(Entries shown)

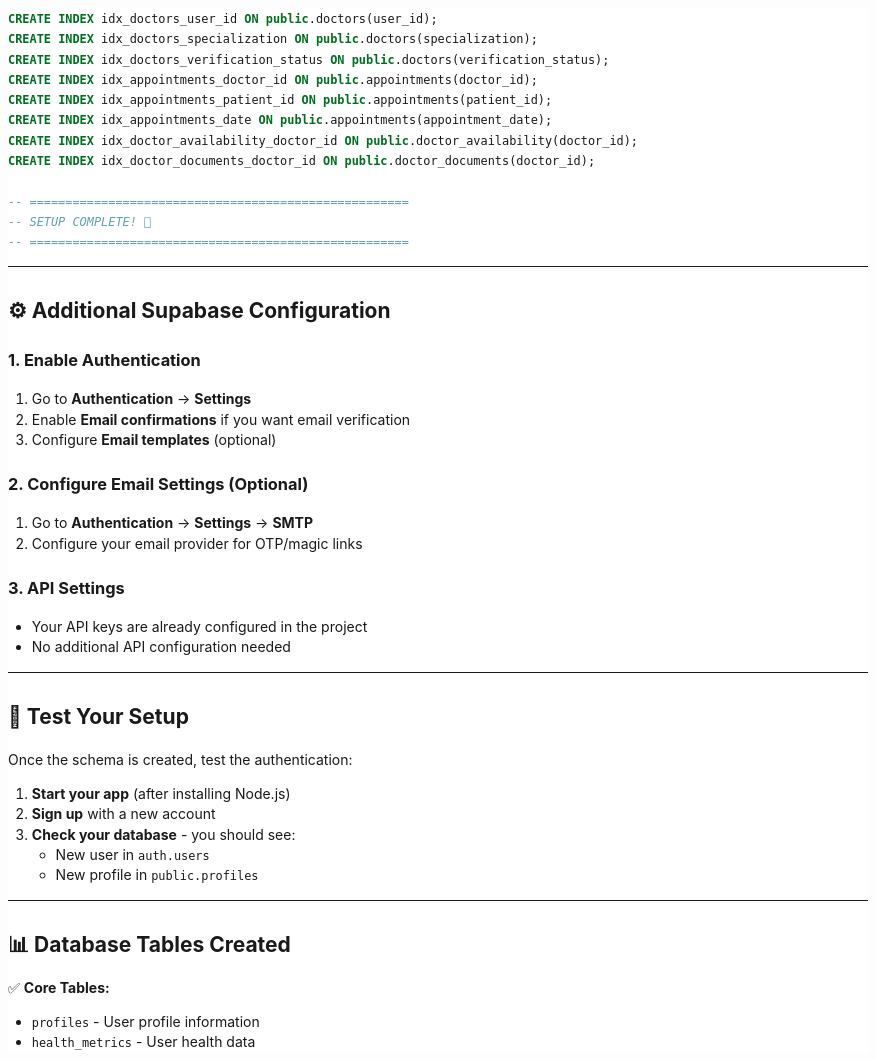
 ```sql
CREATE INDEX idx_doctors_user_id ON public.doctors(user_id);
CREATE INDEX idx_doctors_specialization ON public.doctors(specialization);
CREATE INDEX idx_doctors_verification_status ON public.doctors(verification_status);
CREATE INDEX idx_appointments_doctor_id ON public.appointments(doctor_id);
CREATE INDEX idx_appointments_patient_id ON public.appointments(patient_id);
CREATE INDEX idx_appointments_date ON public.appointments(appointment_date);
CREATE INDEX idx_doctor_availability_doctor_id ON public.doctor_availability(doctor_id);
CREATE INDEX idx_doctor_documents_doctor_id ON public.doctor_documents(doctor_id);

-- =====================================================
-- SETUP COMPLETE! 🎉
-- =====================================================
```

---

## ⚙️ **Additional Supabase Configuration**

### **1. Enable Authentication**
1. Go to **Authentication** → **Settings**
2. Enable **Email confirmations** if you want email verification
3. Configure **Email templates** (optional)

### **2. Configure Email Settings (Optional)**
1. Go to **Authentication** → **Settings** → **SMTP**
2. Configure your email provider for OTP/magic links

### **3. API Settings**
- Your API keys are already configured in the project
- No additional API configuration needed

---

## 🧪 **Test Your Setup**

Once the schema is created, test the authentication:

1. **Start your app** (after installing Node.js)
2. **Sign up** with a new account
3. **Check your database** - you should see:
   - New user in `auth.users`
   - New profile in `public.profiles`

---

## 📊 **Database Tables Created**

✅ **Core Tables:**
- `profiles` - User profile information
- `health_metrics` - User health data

(End Entries shown)

▸ Task description: The answer should be a number alone: the count of lines in the records that hold the word "profile".

▸ Answer for the task: 2